Article ID: | iaor200952626 |
Country: | United States |
Volume: | 20 |
Issue: | 3 |
Start Page Number: | 423 |
End Page Number: | 437 |
Publication Date: | Jun 2008 |
Journal: | INFORMS Journal On Computing |
Authors: | Padman Rema, Bai Xue, Ramsey Joseph, Spirtes Peter |
Keywords: | heuristics: tabu search |
Data sets with many discrete variables and relatively few cases arise in health care, e–commerce, information security, text mining, and many other domains. Learning effective and efficient prediction models from such data sets is a challenging task. In this paper, we propose a tabu search–enhanced Markov blanket (TS/MB) algorithm to learn a graphical Markov blanket model for classification of high–dimensional data sets. The TS/MB algorithm makes use of Markov blanket neighborhoods: restricted neighborhoods in a general Bayesian network based on the Markov condition.

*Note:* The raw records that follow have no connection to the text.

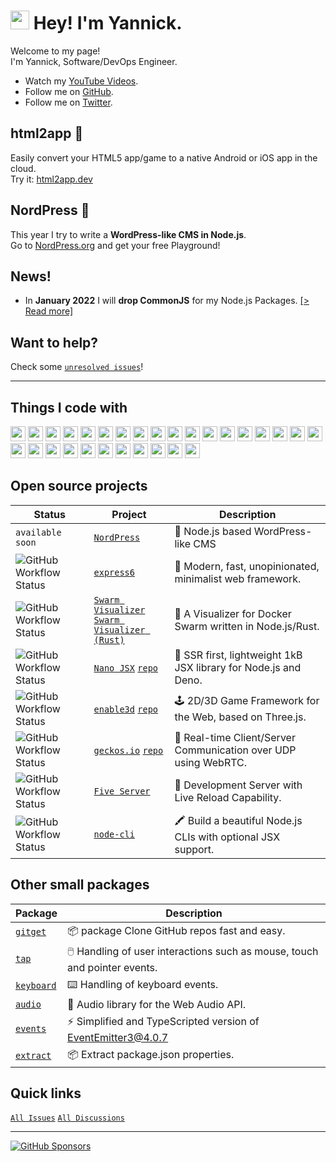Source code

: <h1><img src="https://emojis.slackmojis.com/emojis/images/1531849430/4246/blob-sunglasses.gif?1531849430" width="30"/> Hey! I'm Yannick.</h1>

Welcome to my page!  
I'm Yannick, Software/DevOps Engineer.

- Watch my [YouTube Videos](https://www.youtube.com/c/yandeu/videos).
- Follow me on [GitHub](https://github.com/yandeu?tab=followers).
- Follow me on [Twitter](https://twitter.com/yandeu_).

## html2app 📱

Easily convert your HTML5 app/game to a native Android or iOS app in the cloud.  
Try it: [html2app.dev](https://html2app.dev/)

## NordPress 🌟

This year I try to write a **WordPress-like CMS in Node.js**.  
Go to [NordPress.org](http://nordpress.org/) and get your free Playground!

## News!

- In **January 2022** I will **drop CommonJS** for my Node.js Packages. [[> Read more]](posts/2020-05-28-esm-for-nodejs.md)

## Want to help?

Check some [`unresolved issues`](https://github.com/issues?q=label%3A%22help+wanted%22%2Cexample%2Cdocumentation%2Cenhancement+user%3Ayandeu+org%3Ananojsx+org%3Aenable3d+org%3Ageckosio+sort%3Aupdated-desc+is%3Aopen+)!

---

## Things I code with

  <p>
          <img src="https://github.com/get-icon/geticon/raw/master/icons/android-icon.svg" width="24px" height="24px" />
          <img src="https://github.com/get-icon/geticon/raw/master/icons/aws.svg" width="24px" height="24px" />
          <img src="https://github.com/get-icon/geticon/raw/master/icons/bash.svg" width="24px" height="24px" />
          <img src="https://github.com/get-icon/geticon/raw/master/icons/codecov.svg" width="24px" height="24px" />
          <img src="https://github.com/get-icon/geticon/raw/master/icons/deno.svg" width="24px" height="24px" />
          <img src="https://github.com/get-icon/geticon/raw/master/icons/docker-icon.svg" width="24px" height="24px" />
          <img src="https://github.com/get-icon/geticon/raw/master/icons/express.svg" width="24px" height="24px" />
          <img src="https://github.com/get-icon/geticon/raw/master/icons/git-icon.svg" width="24px" height="24px" />
          <img src="https://github.com/get-icon/geticon/raw/master/icons/github-icon.svg" width="24px" height="24px" />
          <img src="https://github.com/get-icon/geticon/raw/master/icons/go.svg" width="24px" height="24px" />
          <img src="https://github.com/get-icon/geticon/raw/master/icons/google-icon.svg" width="24px" height="24px" />
          <img src="https://github.com/get-icon/geticon/raw/master/icons/javascript.svg" width="24px" height="24px" />
          <img src="https://github.com/get-icon/geticon/raw/master/icons/jenkins.svg" width="24px" height="24px" />
          <img src="https://github.com/get-icon/geticon/raw/master/icons/jest.svg" width="24px" height="24px" />
          <img src="https://github.com/get-icon/geticon/raw/master/icons/linux-tux.svg" width="24px" height="24px" />
          <img
            src="https://github.com/get-icon/geticon/raw/master/icons/microsoft-windows.svg"
            width="24px"
            height="24px"
          />
          <img src="https://github.com/get-icon/geticon/raw/master/icons/mongodb-icon.svg" width="24px" height="24px" />
          <img src="https://github.com/get-icon/geticon/raw/master/icons/nginx.svg" width="24px" height="24px" />
          <img src="https://github.com/get-icon/geticon/raw/master/icons/nodejs-icon.svg" width="24px" height="24px" />
          <img src="https://github.com/get-icon/geticon/raw/master/icons/npm.svg" width="24px" height="24px" />
          <img src="https://github.com/get-icon/geticon/raw/master/icons/prettier.svg" width="24px" height="24px" />
          <img src="https://github.com/get-icon/geticon/raw/master/icons/puppeteer.svg" width="24px" height="24px" />
          <img src="https://github.com/get-icon/geticon/raw/master/icons/rust.svg" width="24px" height="24px" />
          <img src="https://github.com/get-icon/geticon/raw/master/icons/threejs.svg" width="24px" height="24px" />
          <img src="https://github.com/get-icon/geticon/raw/master/icons/twilio.svg" width="24px" height="24px" />
          <img
            src="https://github.com/get-icon/geticon/raw/master/icons/typescript-icon.svg"
            width="24px"
            height="24px"
          />
          <img src="https://github.com/get-icon/geticon/raw/master/icons/ubuntu.svg" width="24px" height="24px" />
          <img src="https://github.com/get-icon/geticon/raw/master/icons/webpack.svg" width="24px" height="24px" />
          <img src="https://github.com/get-icon/geticon/raw/master/icons/webrtc.svg" width="24px" height="24px" />
        </p>

## Open source projects

| Status                                                                                                                       | Project                                                                                                                                                                    | Description                                                     |
| ---------------------------------------------------------------------------------------------------------------------------- | -------------------------------------------------------------------------------------------------------------------------------------------------------------------------- | --------------------------------------------------------------- |
| `available soon`                                                                                                             | [`NordPress`](http://nordpress.org)                                                                                                                                        | 🌟 Node.js based WordPress-like CMS                             |
| <img alt="GitHub Workflow Status" src="https://img.shields.io/github/workflow/status/yandeu/express6/CI">                    | [`express6`](https://github.com/yandeu/express6#readme)                                                                                                                    | 🏅 Modern, fast, unopinionated, minimalist web framework.       |
| <img alt="GitHub Workflow Status" src="https://img.shields.io/github/workflow/status/yandeu/docker-swarm-visualizer/Docker"> | [`Swarm Visualizer`](https://github.com/yandeu/docker-swarm-visualizer#readme)<br>[`Swarm Visualizer (Rust)`](https://github.com/yandeu/docker-swarm-visualizer-rs#readme) | 🐋 A Visualizer for Docker Swarm written in Node.js/Rust.       |
| <img alt="GitHub Workflow Status" src="https://img.shields.io/github/workflow/status/nanojsx/nano/CI">                       | [`Nano JSX`](http://nanojsx.io) [`repo`](https://github.com/nanojsx/nano)                                                                                                  | 🎯 SSR first, lightweight 1kB JSX library for Node.js and Deno. |
| <img alt="GitHub Workflow Status" src="https://img.shields.io/github/workflow/status/enable3d/enable3d/CI">                  | [`enable3d`](http://enable3d.io) [`repo`](https://github.com/enable3d/enable3d)                                                                                            | 🕹️ 2D/3D Game Framework for the Web, based on Three.js.         |
| <img alt="GitHub Workflow Status" src="https://img.shields.io/github/workflow/status/geckosio/geckos.io/CI">                 | [`geckos.io`](http://geckos.io) [`repo`](https://github.com/geckosio/geckos.io)                                                                                            | 🦎 Real-time Client/Server Communication over UDP using WebRTC. |
| <img alt="GitHub Workflow Status" src="https://img.shields.io/github/workflow/status/yandeu/five-server/CI">                 | [`Five Server`](https://github.com/yandeu/five-server#readme)                                                                                                              | 🚀 Development Server with Live Reload Capability.              |
| <img alt="GitHub Workflow Status" src="https://img.shields.io/github/workflow/status/yandeu/node-cli/CI">                    | [`node-cli`](https://github.com/yandeu/node-cli#readme)                                                                                                                    | 🖍️ Build a beautiful Node.js CLIs with optional JSX support.    |

## Other small packages

| Package                                          | Description                                                               |
| ------------------------------------------------ | ------------------------------------------------------------------------- |
| [`gitget`](https://github.com/yandeu/gitget)     | 📦 package Clone GitHub repos fast and easy.                              |
| [`tap`](https://github.com/yandeu/tap)           | 🖱️ Handling of user interactions such as mouse, touch and pointer events. |
| [`keyboard`](https://github.com/yandeu/keyboard) | ⌨️ Handling of keyboard events.                                           |
| [`audio`](https://github.com/yandeu/audio)       | 🎵 Audio library for the Web Audio API.                                   |
| [`events`](https://github.com/yandeu/events)     | ⚡ Simplified and TypeScripted version of EventEmitter3@4.0.7             |
| [`extract`](https://github.com/yandeu/extract)   | 📦 Extract package.json properties.                                       |

## Quick links

[`All Issues`](https://github.com/issues?q=user%3Ayandeu+org%3Ananojsx+org%3Aenable3d+org%3Ageckosio+sort%3Aupdated-desc+is%3Aopen+-label%3AStale+) [`All Discussions`](https://github.com/discussions?discussions_q=user%3Ayandeu+org%3Ananojsx+org%3Aenable3d+org%3Ageckosio+sort%3Aupdated-desc+)

---

[![GitHub Sponsors](https://img.shields.io/badge/Sponsor-%E2%9D%A4-lightgrey?logo=GitHub)](https://github.com/sponsors/yandeu)
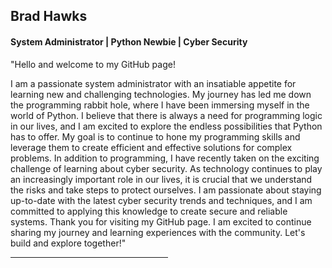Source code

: ## Brad Hawks

#### System Administrator | Python Newbie | Cyber Security


<p>"Hello and welcome to my GitHub page!

I am a passionate system administrator with an insatiable appetite for learning new and challenging technologies. My journey has led me down the programming rabbit hole, where I have been immersing myself in the world of Python.
I believe that there is always a need for programming logic in our lives, and I am excited to explore the endless possibilities that Python has to offer. My goal is to continue to hone my programming skills and leverage them to create efficient and effective solutions for complex problems.
In addition to programming, I have recently taken on the exciting challenge of learning about cyber security. As technology continues to play an increasingly important role in our lives, it is crucial that we understand the risks and take steps to protect ourselves. I am passionate about staying up-to-date with the latest cyber security trends and techniques, and I am committed to applying this knowledge to create secure and reliable systems.
Thank you for visiting my GitHub page. I am excited to continue sharing my journey and learning experiences with the community. Let's build and explore together!"</p>

<hr style="width:50%;text-align:left;margin-left:0">
<!--
**hawksb72/hawksb72** is a ✨ _special_ ✨ repository because its `README.md` (this file) appears on your GitHub profile.



Here are some ideas to get you started:

- 🔭 I’m currently working on ...
- 🌱 I’m currently learning ...
- 👯 I’m looking to collaborate on ...
- 🤔 I’m looking for help with ...
- 💬 Ask me about ...
- 📫 How to reach me: ...
- 😄 Pronouns: ...
- ⚡ Fun fact: ...
-->
:computer:### Systems, Languages and Tools :computer:

<img align="left" alt="java" width="60px" style="padding-right:30px;" src="https://cdn.jsdelivr.net/gh/devicons/devicon/icons/python/python-original.svg"/>
<img align="left" alt="java" width="60px" style="padding-right:30px;" src="https://cdn.jsdelivr.net/gh/devicons/devicon/icons/linux/linux-original.svg"/>
<img align="left" alt="java" width="60px" style="padding-right:30px;" src="https://cdn.jsdelivr.net/gh/devicons/devicon/icons/html5/html5-original.svg"/>
<img align="left" alt="java" width="60px" style="padding-right:30px;" src="https://cdn.jsdelivr.net/gh/devicons/devicon/icons/wordpress/wordpress-original.svg"/>
<img align="left" alt="java" width="60px" style="padding-right:30px;" src="https://cdn.jsdelivr.net/gh/devicons/devicon/icons/css3/css3-original.svg" />
<img align="left" alt="java" width="60px" style="padding-right:30px;" src="https://cdn.jsdelivr.net/gh/devicons/devicon/icons/azure/azure-original.svg"/>
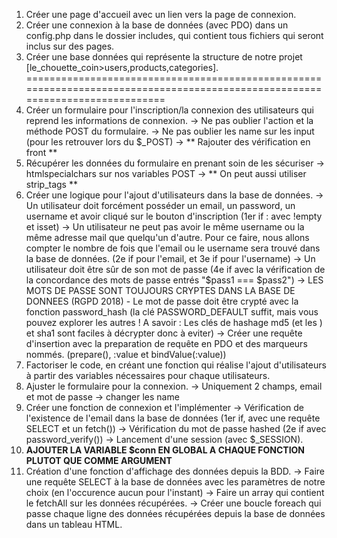 1. Créer une page d'accueil avec un lien vers la page de connexion.
2. Créer une connexion à la base de données (avec PDO) dans un config.php dans le dossier includes, qui contient tous fichiers qui seront inclus sur des pages.
3. Créer une base données qui représente la structure de notre projet [le_chouette_coin>users,products,categories].
==============================================================================================================================
4. Créer un formulaire pour l'inscription/la connexion des utilisateurs qui reprend les informations de connexion.
    -> Ne pas oublier l'action et la méthode POST du formulaire.
    -> Ne pas oublier les name sur les input (pour les retrouver lors du $_POST)
    -> ** Rajouter des vérification en front **
5. Récupérer les données du formulaire en prenant soin de les sécuriser
    -> htmlspecialchars sur nos variables POST
    -> ** On peut aussi utiliser strip_tags **
6. Créer une logique pour l'ajout d'utilisateurs dans la base de données.
    -> Un utilisateur doit forcément posséder un email, un password, un username et avoir cliqué sur le bouton d'inscription (1er if : avec !empty et isset)
    -> Un utilisateur ne peut pas avoir le même username ou la même adresse mail que quelqu'un d'autre. Pour ce faire, nous allons compter le nombre de fois que l'email ou le username sera trouvé dans la base de données. (2e if pour l'email, et 3e if pour l'username)
    -> Un utilisateur doit être sûr de son mot de passe (4e if avec la vérification de la concordance des mots de passe entrés "$pass1 === $pass2")
    -> LES MOTS DE PASSE SONT TOUJOURS CRYPTES DANS LA BASE DE DONNEES (RGPD 2018) - Le mot de passe doit être crypté avec la fonction password_hash (la clé PASSWORD_DEFAULT suffit, mais vous pouvez explorer les autres ! A savoir : Les clés de hashage md5 (et les ) et sha1 sont faciles à décrypter donc à eviter)
    -> Créer une requête d'insertion avec la preparation de requête en PDO et des marqueurs nommés. (prepare(), :value et bindValue(:value))
7. Factoriser le code, en créant une fonction qui réalise l'ajout d'utilisateurs à partir des variables nécessaires pour chaque utilisateurs.
8. Ajuster le formulaire pour la connexion.
    -> Uniquement 2 champs, email et mot de passe
    -> changer les name
9. Créer une fonction de connexion et l'implémenter
    -> Vérification de l'existence de l'email dans la base de données (1er if, avec une requête SELECT et un fetch())
    -> Vérification du mot de passe hashed (2e if avec password_verify())
    -> Lancement d'une session (avec $_SESSION).
10. **AJOUTER LA VARIABLE $conn EN GLOBAL A CHAQUE FONCTION PLUTOT QUE COMME ARGUMENT**
11. Création d'une fonction d'affichage des données depuis la BDD.
    -> Faire une requête SELECT à la base de données avec les paramètres de notre choix (en l'occurence aucun pour l'instant)
    -> Faire un array qui contient le fetchAll sur les données récupérées.
    -> Créer une boucle foreach qui passe chaque ligne des données récupérées depuis la base de données dans un tableau HTML.
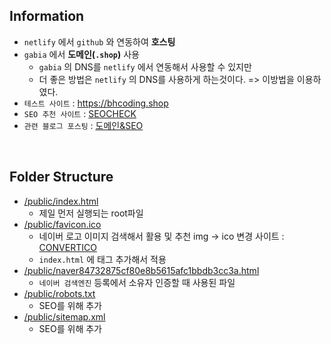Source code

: ## Information

* `netlify` 에서 `github` 와 연동하여 **호스팅**
* `gabia` 에서 **도메인(`.shop`)** 사용
  * `gabia` 의 DNS를 `netlify` 에서 연동해서 사용할 수 있지만
  * 더 좋은 방법은 `netlify` 의 DNS를 사용하게 하는것이다. => 이방법을 이용하였다. 
* `테스트 사이트` : https://bhcoding.shop
* `SEO 추천 사이트` : [SEOCHECK](https://seositecheckup.com/)
* `관련 블로그 포스팅` : [도메인&SEO](https://bh946.github.io/knowledge/webprogramming/도메인,-SEO,-구글-애널리틱스-사용법)

<br>

## Folder Structure

* [/public/index.html](/public/index.html)
  * 제일 먼저 실행되는 root파일
* [/public/favicon.ico](/public/favicon.ico)
  * 네이버 로고 이미지 검색해서 활용 및 추천 img -> ico 변경 사이트 : [CONVERTICO](https://convertico.com/)
  * `index.html` 에 태그 추가해서 적용
* [/public/naver84732875cf80e8b5615afc1bbdb3cc3a.html](/public/naver84732875cf80e8b5615afc1bbdb3cc3a.html)
  * `네이버 검색엔진` 등록에서 소유자 인증할 때 사용된 파일
* [/public/robots.txt](/public/robots.txt)
  * SEO를 위해 추가
* [/public/sitemap.xml](/public/sitemap.xml)
  * SEO를 위해 추가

Computational results from real–world data sets drawn from several domains indicate that the TS/MB algorithm, when used as a feature selection method, is able to find a parsimonious model with substantially fewer predictor variables than is present in the full data set. The algorithm also provides good prediction performance when used as a graphical classifier compared with several machine–learning methods.